デジタル人民元とも呼ばれる中国の中銀デジタル通貨の発行が、いよいよ近づいてきたようだ。

政府系シンクタンクである中国国際経済交流センターの黄奇帆副理事長は10月28日の講演で、中国人民銀行(中央銀行)が「世界で初めてデジタル通貨を発行する中央銀行になる可能性がある」と述べた。

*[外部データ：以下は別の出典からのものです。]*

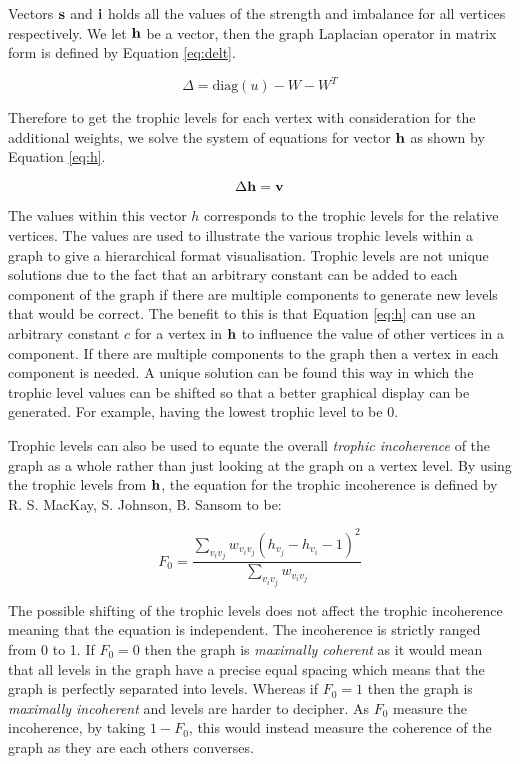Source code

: Vectors $\bold{s}$ and $\bold{i}$ holds all the values of the strength and imbalance for all vertices respectively. We let $\bold{h}$ be a vector, then the graph Laplacian operator in matrix form is defined by Equation \ref{eq:delt}.  

\begin{equation} \label{eq:delt}
\Delta = \text{diag}(u) - W - W^T
\end{equation}

Therefore to get the trophic levels for each vertex with consideration for the additional weights, we solve the system of equations for vector $\bold{h}$ as shown by Equation \ref{eq:h}.

\begin{equation} \label{eq:h}
\Delta \bold{h} = \bold{v} 
\end{equation}

The values within this vector $h$ corresponds to the trophic levels for the relative vertices. The values are used to illustrate the various trophic levels within a graph to give a hierarchical format visualisation. Trophic levels are not unique solutions due to the fact that an arbitrary constant can be added to each component of the graph if there are multiple components to generate new levels that would be correct. The benefit to this is that Equation \ref{eq:h} can use an arbitrary constant $c$ for a vertex in $\bold{h}$ to influence the value of other vertices in a component. If there are multiple components to the graph then a vertex in each component is needed. A unique solution can be found this way in which the trophic level values can be shifted so that a better graphical display can be generated. For example, having the lowest trophic level to be 0. 

Trophic levels can also be used to equate the overall \emph{trophic incoherence} of the graph as a whole rather than just looking at the graph on a vertex level. By using the trophic levels from $\bold{h}$, the equation for the trophic incoherence is defined by R. S. MacKay, S. Johnson, B. Sansom \cite{johnson2020digraphs} to be:

\begin{equation}
F_0=\frac{\sum_{v_iv_j}w_{v_iv_j}(h_{v_j}-h_{v_i}-1)^2}{\sum_{v_iv_j}w_{v_iv_j}}
\end{equation}

The possible shifting of the trophic levels does not affect the trophic incoherence meaning that the equation is independent. The incoherence is strictly ranged from 0 to 1. If $F_0 = 0$  then the graph is \emph{maximally coherent} as it would mean that all levels in the graph have a precise equal spacing which means that the graph is perfectly separated into levels. Whereas if $F_0 = 1$ then the graph is \emph{maximally incoherent} and levels are harder to decipher. As $F_0$ measure the incoherence, by taking $1 - F_0$, this would instead measure the coherence of the graph as they are each others converses. 
\newline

一方、27日に新華社が報じたところでは、全国人民代表大会(全人代)は、暗号資産(仮想通貨)の発行に向けた準備となる、暗号資産(仮想通貨)に関する新法を可決した。新法は、「暗号資産ビジネスの発展を支え、サイバー空間と情報の安全性を確保する」のが狙いとされ、その発効は来年1月1日となる。この新法の制定に、デジタル人民元発行の環境を整える狙いがあるのだとすれば、デジタル人民元が来年年初から発行される可能性もある。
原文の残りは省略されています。